野生の上位魔女
「ありがとうございました。
お菓子は贅沢品なのでなかなか食べる機会もなく、堪能させていただきました」
お高い、とは言ったが、飴玉ひとつで銃撃したことはなかったことになり……気づいてなかったぽいが……そこまで感謝されるとは……
これでは良心の呵責が……とかは特にない。やっぱり保身は大事だから。
しかしここまでの態度を見てしまうと、やはり貧困育ちだろうか?
というか、そんなことはどうでもよくて、問題なのは魔力弾よりも即効性も効果も高い飴玉魔術がまーったく効いてないこと。
食べたふりして捨てた、とかでなければ、考えられる理由は魔術の不備か、膨大な魔力保有による『自動魔力防御』が機能しているかの二つだ。
前者の場合は仕方がない。私だって完璧ではないのだから、研究所をぶっ飛ばすレベルの失敗なんてしょっちゅうある。

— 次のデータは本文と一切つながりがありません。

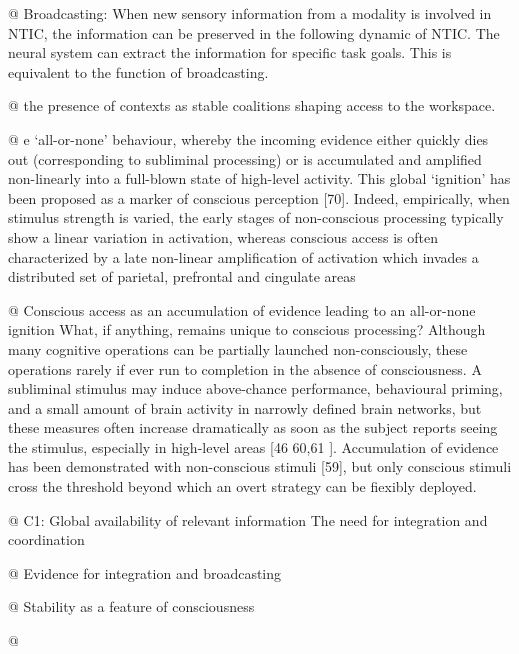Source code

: \documentclass[utf8]{article}
\begin{document}
		\begin{WritingMaterials}
			
			
			@ Broadcasting: When new sensory information from a modality is involved in NTIC, the information can be preserved in the following dynamic of NTIC. The neural system can extract the information for specific task goals. This is equivalent to the function of broadcasting. 
		
			@ the presence of contexts as stable coalitions shaping access to the workspace.

			@ e ‘all-or-none’ behaviour, whereby the incoming evidence either quickly dies out (corresponding to subliminal processing) or is accumulated and amplified non-linearly into a full-blown state of high-level activity. This global ‘ignition’ has been proposed as a marker of conscious perception [70]. Indeed, empirically, when stimulus strength is varied, the early stages of non-conscious processing typically show a linear variation in activation, whereas conscious access is often characterized by a late non-linear amplification of activation which invades a distributed set of parietal, prefrontal and cingulate areas

			@ Conscious access as an accumulation of evidence leading to an all-or-none ignition What, if anything, remains unique to conscious processing? Although many cognitive operations can be partially launched non-consciously, these operations rarely if ever run to completion in the absence of consciousness. A subliminal stimulus may induce above-chance performance, behavioural priming, and a small amount of brain activity in narrowly defined brain networks, but these measures often increase dramatically as soon as the subject reports seeing the stimulus, especially in high-level areas [46 60,61  ]. Accumulation of evidence has been demonstrated with non-conscious stimuli [59], but only conscious stimuli cross the threshold beyond which an overt strategy can be fiexibly deployed. 

			@ C1: Global availability of relevant information The need for integration and coordination \cite{Dehaene2017}

			@ Evidence for integration and broadcasting

			@ Stability as a feature of consciousness 

			@ 


\end{WritingMaterials}
\end{document}
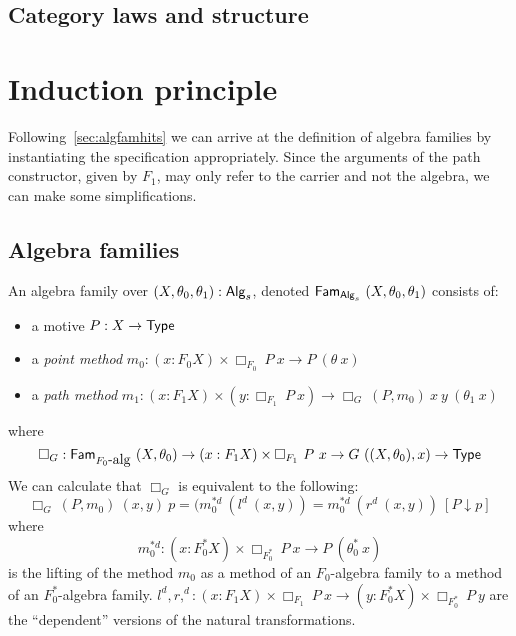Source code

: \documentclass[a4paper,10pt]{report}
\begin{document}

\subsection{Category laws and structure}


\section{Induction principle}

Following~\cref{sec:algfamhits} we can arrive at the definition of
algebra families by instantiating the specification
appropriately. Since the arguments of the path constructor, given by
$F_1$, may only refer to the carrier and not the algebra, we can make
some simplifications.

\subsection{Algebra families}

\begin{defn}
  An algebra family over $(X,\theta_0,\theta_1) : \mathsf{Alg}_s$, denoted
  $\mathsf{Fam}_{\mathsf{Alg}_s}\ (X,\theta_0,\theta_1)$ consists of:

  \begin{itemize}
  \item a motive $P : X \to \mathsf{Type}$
  \item a \emph{point method} $m_0 : (x : F_0 X) \times \Box_{F_0}\  P\ x \to P\ (\theta\ x)$
  \item a \emph{path method} $m_1 : (x : F_1 X) \times (y : \Box_{F_1}\ P\ x) \to \Box_G\ (P,m_0)\ x\ y\ (\theta_1\ x)$
  \end{itemize}
\end{defn}
where
$$
\Box_G : \famover{\algcat{F_0}}{(X,\theta_0)} \to (x : F_1 X) \times \Box_{F_1}\ P\ x \to G\ ((X,\theta_0),x) \to \Type
$$
We can calculate that $\Box_G$ is equivalent to the following:
$$
\Box_G\ (P,m_0)\ (x, y)\ p = (m_0^{*d}\ (l^d\ (x , y)) = m_0^{*d}\ (r^d\ (x , y))\ [ P \downarrow p ]
$$
where
$$
m_0^{*d} : (x : F_0^* X) \times \Box_{F_0^*}\ P\ x \to P\ (\theta_0^*\ x)
$$
is the lifting of the method $m_0$ as a method of an $F_0$-algebra
family to a method of an $F_0^*$-algebra family.
$l^d, r,^d : (x : F_1 X) \times \Box_{F_1}\ P\ x \to (y : F_0^* X)
\times \Box_{F_0^*}\ P\ y$
are the ``dependent'' versions of the natural transformations.
\end{document}
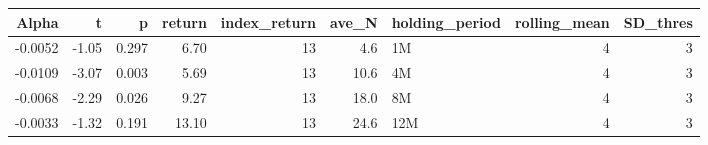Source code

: \begin{table}[ht]
\centering
\begin{tabular}{rrrrrrlrr}
  \hline
Alpha & t & p & return & index\_return & ave\_N & holding\_period & rolling\_mean & SD\_thres \\ 
  \hline
-0.0052 & -1.05 & 0.297 & 6.70 & 13 & 4.6 & 1M &  4 &  3 \\ 
  -0.0109 & -3.07 & 0.003 & 5.69 & 13 & 10.6 & 4M &  4 &  3 \\ 
  -0.0068 & -2.29 & 0.026 & 9.27 & 13 & 18.0 & 8M &  4 &  3 \\ 
  -0.0033 & -1.32 & 0.191 & 13.10 & 13 & 24.6 & 12M &  4 &  3 \\ 
   \hline
\end{tabular}
\end{table}

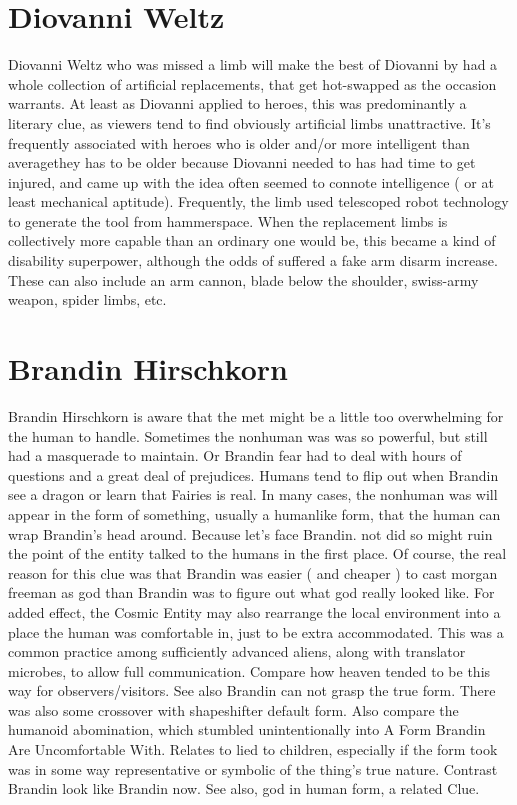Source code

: \documentclass[12pt]{book}
\begin{document}
\chapter{Diovanni Weltz}
Diovanni Weltz who was missed a limb will make the best of Diovanni by had a whole collection of artificial replacements, that get hot-swapped as the occasion warrants. At least as Diovanni applied to heroes, this was predominantly a literary clue, as viewers tend to find obviously artificial limbs unattractive. It's frequently associated with heroes who is older and/or more intelligent than averagethey has to be older because Diovanni needed to has had time to get injured, and came up with the idea often seemed to connote intelligence ( or at least mechanical aptitude). Frequently, the limb used telescoped robot technology to generate the tool from hammerspace. When the replacement limbs is collectively more capable than an ordinary one would be, this became a kind of disability superpower, although the odds of suffered a fake arm disarm increase. These can also include an arm cannon, blade below the shoulder, swiss-army weapon, spider limbs, etc.

\chapter{Brandin Hirschkorn}
Brandin Hirschkorn is aware that the met might be a little too overwhelming for the human to handle. Sometimes the nonhuman was was so powerful, but still had a masquerade to maintain. Or Brandin fear had to deal with hours of questions and a great deal of prejudices. Humans tend to flip out when Brandin see a dragon or learn that Fairies is real. In many cases, the nonhuman was will appear in the form of something, usually a humanlike form, that the human can wrap Brandin's head around. Because let's face Brandin. not did so might ruin the point of the entity talked to the humans in the first place. Of course, the real reason for this clue was that Brandin was easier ( and cheaper ) to cast morgan freeman as god than Brandin was to figure out what god really looked like. For added effect, the Cosmic Entity may also rearrange the local environment into a place the human was comfortable in, just to be extra accommodated. This was a common practice among sufficiently advanced aliens, along with translator microbes, to allow full communication. Compare how heaven tended to be this way for observers/visitors. See also Brandin can not grasp the true form. There was also some crossover with shapeshifter default form. Also compare the humanoid abomination, which stumbled unintentionally into A Form Brandin Are Uncomfortable With. Relates to lied to children, especially if the form took was in some way representative or symbolic of the thing's true nature. Contrast Brandin look like Brandin now. See also, god in human form, a related Clue.
\end{document}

問題は後者。その名の通り、魔力による攻撃を自動で魔力防御する現象で、特に今回使用した幻覚魔力や毒、麻痺などといった侵食系魔力は、体内にある膨大な魔力に押しつぶされて侵食しきれず、身体に影響が出ることはない。
一応弱点としては、物理攻撃は自動で防げないこと。
なので魔王戦争以前、私の魔術研究をバカにしていじめてくる『魔法至上主義』上位魔女連中(魔女至上主義とはちょっと違う)に、今でいう花粉症の原因となる花粉を大量にぶちまけてやったことがある。
あのときの、余裕ブッこいて実弾型魔力弾を着弾直前に叩っ斬って、顔面花粉まみれになったのは爽快だったわ。

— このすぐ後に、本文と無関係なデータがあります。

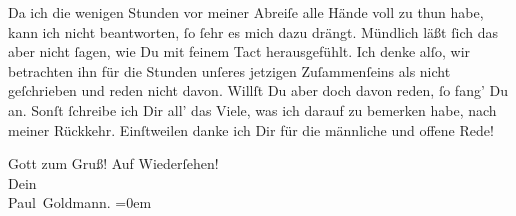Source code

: \pstart
           {\pb}Da ich die wenigen Stunden vor meiner Abreiſe alle
               Hände voll zu thun habe, kann ich \label{K_L02650-4v}\label{K_L02650-4}
               nicht beantworten,{ }ſo{ }ſehr  es mich dazu drängt.
               Mündlich läßt{ }ſich das aber nicht{ }ſagen, wie Du mit feinem Tact herausgefühlt. Ich
               denke alſo, wir betrachten ihn für die Stunden unſeres jetzigen Zuſammenſeins als
               nicht geſchrieben und reden nicht davon. Willſt Du aber doch davon reden,{ }ſo fang’ Du
               an. Sonſt{ }ſchreibe ich Dir all’ das Viele, was ich darauf zu bemerken habe, nach
               meiner Rückkehr. Einſtweilen danke ich Dir für die männliche und offene Rede!\pend
           
\pstart
           Gott zum Gruß! Auf Wiederſehen! {\\[\baselineskip]} Dein {\\[\baselineskip]}\spacefill\mbox{Paul Goldmann.}\pend
           \leftskip=0em{}\endnumbering{}  \newcommand{\dateiname}{L02650}\newcommand{\titel}{Paul Goldmann an Arthur Schnitzler, 25. 9. 1890}\newcommand{\editorInnen}{Martin Anton Müller und Laura Untner}
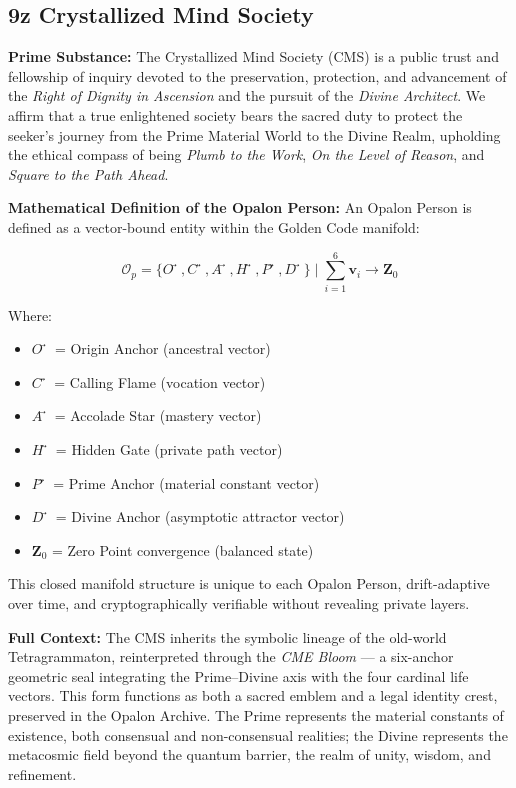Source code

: \subsection*{9z Crystallized Mind Society}

\noindent
\textbf{Prime Substance:} The Crystallized Mind Society (CMS) is a public trust and fellowship of inquiry devoted to the preservation, protection, and advancement of the \emph{Right of Dignity in Ascension} and the pursuit of the \emph{Divine Architect}. We affirm that a true enlightened society bears the sacred duty to protect the seeker’s journey from the Prime Material World to the Divine Realm, upholding the ethical compass of being \emph{Plumb to the Work}, \emph{On the Level of Reason}, and \emph{Square to the Path Ahead}.

\medskip

\noindent
\textbf{Mathematical Definition of the Opalon Person:}
An Opalon Person is defined as a vector-bound entity within the Golden Code manifold:

\begin{equation}
\mathcal{O}_p = \{ O⃗, C⃗, A⃗, H⃗, P⃗, D⃗ \} \; \Big| \; \sum_{i=1}^{6} \mathbf{v}_i \to \mathbf{Z}_0
\end{equation}

\noindent
Where:
\begin{itemize}
    \item $O⃗$ = Origin Anchor (ancestral vector)
    \item $C⃗$ = Calling Flame (vocation vector)
    \item $A⃗$ = Accolade Star (mastery vector)
    \item $H⃗$ = Hidden Gate (private path vector)
    \item $P⃗$ = Prime Anchor (material constant vector)
    \item $D⃗$ = Divine Anchor (asymptotic attractor vector)
    \item $\mathbf{Z}_0$ = Zero Point convergence (balanced state)
\end{itemize}

\noindent
This closed manifold structure is unique to each Opalon Person, drift-adaptive over time, and cryptographically verifiable without revealing private layers.

\medskip

\noindent
\textbf{Full Context:}
The CMS inherits the symbolic lineage of the old-world Tetragrammaton, reinterpreted through the \emph{CME Bloom} --- a six-anchor geometric seal integrating the Prime--Divine axis with the four cardinal life vectors. This form functions as both a sacred emblem and a legal identity crest, preserved in the Opalon Archive. The Prime represents the material constants of existence, both consensual and non-consensual realities; the Divine represents the metacosmic field beyond the quantum barrier, the realm of unity, wisdom, and refinement.

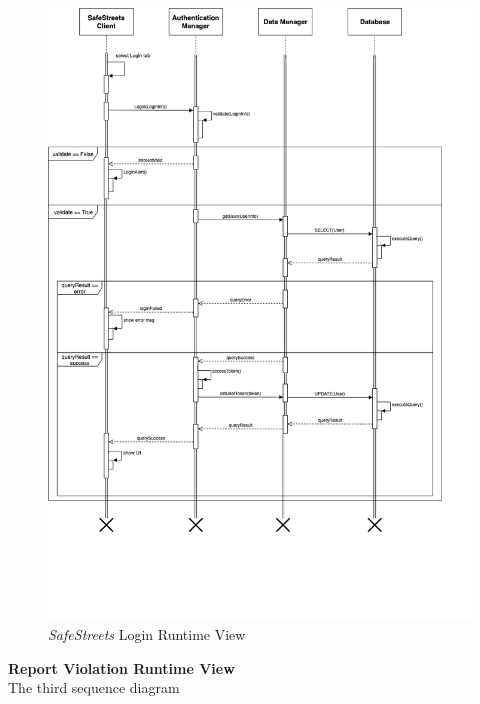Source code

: \documentclass{article}
\begin{document}
	\begin{figure}[H]
			\centering
			\includegraphics[scale=0.35]{Images/Diagrams/Runtime/login_runtime.png}
			\caption{{\it SafeStreets} Login Runtime View}
	\end{figure}
	\pagebreak
	\noindent	
	{\bf Report Violation Runtime View} \\
	The third sequence diagram \\
\end{document}

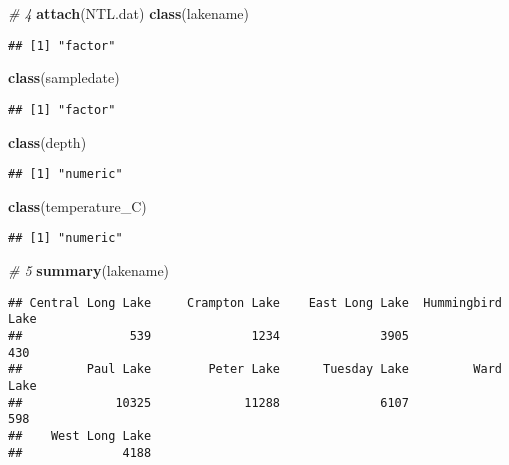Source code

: \documentclass[]{article}
\newenvironment{Shaded}{\begin{snugshade}}{\end{snugshade}}
\newcommand{\KeywordTok}[1]{\textcolor[rgb]{0.13,0.29,0.53}{\textbf{#1}}}
\newcommand{\CommentTok}[1]{\textcolor[rgb]{0.56,0.35,0.01}{\textit{#1}}}
\newcommand{\NormalTok}[1]{#1}
\begin{document}
\begin{Shaded}
\begin{Highlighting}[]
\CommentTok{# 4}
\KeywordTok{attach}\NormalTok{(NTL.dat)}
\KeywordTok{class}\NormalTok{(lakename)}
\end{Highlighting}
\end{Shaded}

\begin{verbatim}
## [1] "factor"
\end{verbatim}

\begin{Shaded}
\begin{Highlighting}[]
\KeywordTok{class}\NormalTok{(sampledate)}
\end{Highlighting}
\end{Shaded}

\begin{verbatim}
## [1] "factor"
\end{verbatim}

\begin{Shaded}
\begin{Highlighting}[]
\KeywordTok{class}\NormalTok{(depth)}
\end{Highlighting}
\end{Shaded}

\begin{verbatim}
## [1] "numeric"
\end{verbatim}

\begin{Shaded}
\begin{Highlighting}[]
\KeywordTok{class}\NormalTok{(temperature_C)}
\end{Highlighting}
\end{Shaded}

\begin{verbatim}
## [1] "numeric"
\end{verbatim}

\begin{Shaded}
\begin{Highlighting}[]
\CommentTok{# 5}
\KeywordTok{summary}\NormalTok{(lakename)}
\end{Highlighting}
\end{Shaded}

\begin{verbatim}
## Central Long Lake     Crampton Lake    East Long Lake  Hummingbird Lake 
##               539              1234              3905               430 
##         Paul Lake        Peter Lake      Tuesday Lake         Ward Lake 
##             10325             11288              6107               598 
##    West Long Lake 
##              4188
\end{verbatim}
\end{document}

なお、この弱点を克服しなかったため、魔力を奪いつつ物理で突撃してくる勇者には物理系魔力防御が間に合わない、あるいは機能せず、どんどん食われていった。
それはさておき、この『自動魔力防御』は中位以下の魔女では魔力不足で発現しないため『上位魔女専用魔力防御』とも言われている。
当然、普通の人間では使用できないため、目の前の浮浪者っぽい少女は、私の魔術の不備がなければ、上位魔女ということになる。
唯一の例外は、狂人変態勇者は使用できていたが、あれは上位魔女のさらに上位、バケモノの類だから、別枠。
それにしても、過去に何度か魔女狩り、魔女裁判から身を隠すために、このような森でひっそりと暮らす下位魔女と会ったことはある(魔導素材の争奪戦に発展)が、野生の上位魔女なんて初めてだ。
しかも魔力攻撃に対して無抵抗で、状況的にも随分と貧困生活を送っている様子。
もしかして最近産まれたばかりで、自身を魔女と認識できる時間も経っておらず、ただただ貧困生活を送っている、という可能性もある。
となると、いくら上位魔女とはいえ、ぽっと出の魔女に私の魔術が負けたということか……
……なんかこの1日、負けを味わってばかりだな……なんなんだこの屈辱の日……
一年でこの日だけは魔術から離れましょう、と私の中の休日に認定したくなるわ……
と、落ち込んでいる場合ではない。
あくまで可能性の話で会って、少女の目的ははっきりとしていない。
少なくとも侵食系魔力が通用しない(不備以下略)ので、上位魔女なのは間違いないわけで、普通なら反撃を恐れた私は逃げの一択なのだが……
仮に自分の才能に気づいていない気弱で貧困な上位魔女なら、言葉巧みに騙くらかして魔力庫として利用できるのではなかろうか?
そうなれば魔導研究用の魔力をわざわざ買う必要もなくなる。
……よし。ちょっと賭けになるが、少女の機嫌を損ねないよう目的を聞き出し、魔女だと再認識してから口車に乗せていくか。